Boolean Proving Grounds Write-Up
SUMMARY
This write-up covers the Boolean machine from Offsec’s Proving Grounds, a Linux machine where a logic flaw in account registration led to file system access.
A web application on port 80 allowed user registration but required email confirmation before granting upload access. Intercepting the registration request with Burp Suite revealed a hidden confirmed field. Adding this field with the value true bypassed email verification, immediately granting upload permissions. Inspecting a file download path after uploading exposed a Local File Inclusion vulnerability by manipulating the cwd and file parameters, arbitrary files such as /etc/passwd could be read.

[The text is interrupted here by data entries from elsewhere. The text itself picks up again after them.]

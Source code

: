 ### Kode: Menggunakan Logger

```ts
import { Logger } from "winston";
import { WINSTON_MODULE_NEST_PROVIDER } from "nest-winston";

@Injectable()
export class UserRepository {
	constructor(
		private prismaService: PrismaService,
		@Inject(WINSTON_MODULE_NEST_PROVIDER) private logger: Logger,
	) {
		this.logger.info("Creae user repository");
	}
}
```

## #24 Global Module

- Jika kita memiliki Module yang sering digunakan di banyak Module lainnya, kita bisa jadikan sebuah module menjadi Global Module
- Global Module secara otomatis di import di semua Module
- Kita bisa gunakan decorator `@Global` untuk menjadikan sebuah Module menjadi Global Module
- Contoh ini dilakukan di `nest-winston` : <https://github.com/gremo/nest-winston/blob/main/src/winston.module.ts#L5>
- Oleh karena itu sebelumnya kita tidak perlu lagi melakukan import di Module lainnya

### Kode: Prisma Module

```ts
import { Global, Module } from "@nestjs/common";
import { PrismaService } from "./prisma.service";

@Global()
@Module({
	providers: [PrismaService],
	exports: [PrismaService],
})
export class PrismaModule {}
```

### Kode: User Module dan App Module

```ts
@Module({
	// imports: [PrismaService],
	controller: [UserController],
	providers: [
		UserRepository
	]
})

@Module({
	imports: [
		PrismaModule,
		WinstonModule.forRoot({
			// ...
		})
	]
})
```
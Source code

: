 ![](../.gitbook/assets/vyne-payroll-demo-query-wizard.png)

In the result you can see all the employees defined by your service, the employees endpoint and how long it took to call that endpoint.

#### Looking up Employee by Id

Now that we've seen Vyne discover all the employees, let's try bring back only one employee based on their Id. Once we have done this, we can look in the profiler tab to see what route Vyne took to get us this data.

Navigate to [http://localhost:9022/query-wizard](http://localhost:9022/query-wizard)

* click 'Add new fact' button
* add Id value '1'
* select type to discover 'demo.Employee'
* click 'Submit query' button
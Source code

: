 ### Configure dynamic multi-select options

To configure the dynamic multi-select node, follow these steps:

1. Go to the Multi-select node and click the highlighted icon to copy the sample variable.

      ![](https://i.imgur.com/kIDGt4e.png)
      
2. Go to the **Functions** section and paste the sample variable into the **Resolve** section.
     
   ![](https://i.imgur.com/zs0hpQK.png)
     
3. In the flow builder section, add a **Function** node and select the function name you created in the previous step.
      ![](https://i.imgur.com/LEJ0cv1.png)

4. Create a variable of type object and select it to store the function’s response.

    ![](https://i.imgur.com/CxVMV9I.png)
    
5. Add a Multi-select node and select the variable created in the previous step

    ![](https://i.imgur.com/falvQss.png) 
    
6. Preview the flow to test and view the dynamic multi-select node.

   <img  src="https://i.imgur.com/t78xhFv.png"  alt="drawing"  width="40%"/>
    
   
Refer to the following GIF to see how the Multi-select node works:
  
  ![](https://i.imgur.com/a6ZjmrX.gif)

Enumerating the user remi’s home directory via LFI revealed a .ssh directory. The attacker’s public key was uploaded as authorized_keys, granting SSH access as remi. Inside the .ssh/keys directory, a root SSH private key was found. Using ssh -o IdentitiesOnly=yes, the key was used to authenticate as root.
PATH TO FOLLOW
- Reconnaissance & Web Application Discovery
- Registration with
confirmedParameter Bypass - LFI via File Download Parameter Manipulation
- SSH Authorized Keys Upload for Access as
remi - Root SSH Key Discovery in User Home Directory
- Shell as Root via SSH Private Key
Due to OffSec’s policy on content sharing, these write-ups will provide hints only rather than full solutions.I know, boring stuff.